File Generating CMS
Posted: Thu Mar 01, 2007 10:07 pm
I'm a big fan of static HTML files. They're simple, self-contained, easily editable, i.e. don't have very much baggage associated with them. You can easily version control them with SVN, you have complete control over their structure, and they're fast.
But they obviously have their limitations: no dynamic content, no templates, no guards to make sure you write standards-compliant code, no syntax highlighting, etc. To combat this problems, most CMSes out there have taken to redirecting all requests through PHP files, which generate the HTML on the fly and serve it to the browser. If you're lucky, you'll have a single PHP front-controller where all the requests get redirected.
I would like to propose a different approach: use Apache and htaccess as your front controller, and have it serve static HTML files, calling a PHP file to generate the HTML from a source XHTML file whenever some parameter is met.
Example:
You have demo.xhtml, which is your source file. It is a well-formed XHTML document, probably importing a few other namespaces which our post-processor will handle. Let's say it contains some text, uses <q> tags for quotations, contains the website's common header, and has some programming code.
When Apache receives a request for http://www.example.com/demo.html, a file which does not currently exist. So, Apache forwards the request along to main.php, our 404 handler and also our main application entry point. It takes the requested URI and translates it into a source file, tests if the source file exists, and then takes the source and processes it: it canonicalizes URIs from index.xhtml to index.html, it replaces <q> tags with curly quotes, it substitutes in the header, and it runs Geshi on the programming code (all of this done with the help of DOM and XPath). Then, it spits it into the new HTML file and serves the data itself.
The next time a client requests the file, Apache will direct them straight to the static HTML: no fussing about necessary. When the source XHTML gets updated, delete the compiled HTML and let the 404 handler do its magic. You could also set up a cron job to compare filemtime() between the source files, or set up a special GET flag that flushes the cache.
(End example)
This is by no means meant to replace dynamic systems, if you route everything through a PHP file you end up with a standard front-controller with filesystem caching CMS, but using this method we harness the power of Apache and mod_rewrite and let it take care of caching for us, gaining the convenience of PHP processing while removing the overhead.

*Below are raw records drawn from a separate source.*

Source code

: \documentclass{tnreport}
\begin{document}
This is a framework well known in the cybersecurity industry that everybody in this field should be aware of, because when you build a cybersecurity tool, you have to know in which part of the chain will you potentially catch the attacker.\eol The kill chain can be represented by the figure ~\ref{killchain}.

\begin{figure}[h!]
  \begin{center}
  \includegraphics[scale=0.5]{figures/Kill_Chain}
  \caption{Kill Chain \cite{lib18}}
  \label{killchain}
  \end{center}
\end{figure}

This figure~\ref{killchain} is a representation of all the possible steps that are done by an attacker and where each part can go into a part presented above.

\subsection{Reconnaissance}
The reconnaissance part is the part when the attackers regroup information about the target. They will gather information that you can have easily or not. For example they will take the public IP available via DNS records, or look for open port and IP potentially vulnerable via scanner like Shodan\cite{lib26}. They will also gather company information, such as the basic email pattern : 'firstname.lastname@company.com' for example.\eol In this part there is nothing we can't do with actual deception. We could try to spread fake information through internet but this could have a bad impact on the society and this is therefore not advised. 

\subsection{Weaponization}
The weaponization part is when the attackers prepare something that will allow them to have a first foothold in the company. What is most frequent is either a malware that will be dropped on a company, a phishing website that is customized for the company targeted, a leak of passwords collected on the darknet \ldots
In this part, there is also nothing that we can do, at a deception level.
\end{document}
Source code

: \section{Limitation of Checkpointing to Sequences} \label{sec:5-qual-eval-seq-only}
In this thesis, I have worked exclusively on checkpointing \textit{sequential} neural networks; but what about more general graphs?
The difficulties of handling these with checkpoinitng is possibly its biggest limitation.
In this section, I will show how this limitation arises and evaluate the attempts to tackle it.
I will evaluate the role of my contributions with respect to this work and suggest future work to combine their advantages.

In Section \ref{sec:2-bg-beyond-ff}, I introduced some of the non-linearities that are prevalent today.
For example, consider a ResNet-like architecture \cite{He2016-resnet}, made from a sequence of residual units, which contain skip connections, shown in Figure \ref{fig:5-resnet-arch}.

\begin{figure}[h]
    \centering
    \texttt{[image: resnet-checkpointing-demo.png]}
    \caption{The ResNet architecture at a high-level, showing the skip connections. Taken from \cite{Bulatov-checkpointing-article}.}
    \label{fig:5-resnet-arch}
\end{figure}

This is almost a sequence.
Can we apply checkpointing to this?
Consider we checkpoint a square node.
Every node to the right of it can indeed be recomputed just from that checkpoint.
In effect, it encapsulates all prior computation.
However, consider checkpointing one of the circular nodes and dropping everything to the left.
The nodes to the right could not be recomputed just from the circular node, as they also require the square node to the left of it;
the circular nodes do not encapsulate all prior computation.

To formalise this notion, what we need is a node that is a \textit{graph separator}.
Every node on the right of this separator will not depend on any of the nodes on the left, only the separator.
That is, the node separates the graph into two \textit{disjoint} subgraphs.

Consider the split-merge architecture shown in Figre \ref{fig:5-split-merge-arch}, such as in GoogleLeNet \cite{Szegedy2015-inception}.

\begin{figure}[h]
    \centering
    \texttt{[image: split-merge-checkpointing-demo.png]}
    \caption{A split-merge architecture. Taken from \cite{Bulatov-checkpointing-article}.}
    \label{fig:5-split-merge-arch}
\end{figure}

So... thoughts? Comments? Prior art?
But they obviously have their limitations: no dynamic content, no templates, no guards to make sure you write standards-compliant code, no syntax highlighting, etc. To combat this problems, most CMSes out there have taken to redirecting all requests through PHP files, which generate the HTML on the fly and serve it to the browser. If you're lucky, you'll have a single PHP front-controller where all the requests get redirected.
I would like to propose a different approach: use Apache and htaccess as your front controller, and have it serve static HTML files, calling a PHP file to generate the HTML from a source XHTML file whenever some parameter is met.
Example:
You have demo.xhtml, which is your source file. It is a well-formed XHTML document, probably importing a few other namespaces which our post-processor will handle. Let's say it contains some text, uses <q> tags for quotations, contains the website's common header, and has some programming code.
When Apache receives a request for http://www.example.com/demo.html, a file which does not currently exist. So, Apache forwards the request along to main.php, our 404 handler and also our main application entry point. It takes the requested URI and translates it into a source file, tests if the source file exists, and then takes the source and processes it: it canonicalizes URIs from index.xhtml to index.html, it replaces <q> tags with curly quotes, it substitutes in the header, and it runs Geshi on the programming code (all of this done with the help of DOM and XPath). Then, it spits it into the new HTML file and serves the data itself.
The next time a client requests the file, Apache will direct them straight to the static HTML: no fussing about necessary. When the source XHTML gets updated, delete the compiled HTML and let the 404 handler do its magic. You could also set up a cron job to compare filemtime() between the source files, or set up a special GET flag that flushes the cache.
(End example)
This is by no means meant to replace dynamic systems, if you route everything through a PHP file you end up with a standard front-controller with filesystem caching CMS, but using this method we harness the power of Apache and mod_rewrite and let it take care of caching for us, gaining the convenience of PHP processing while removing the overhead.
So... thoughts? Comments? Prior art?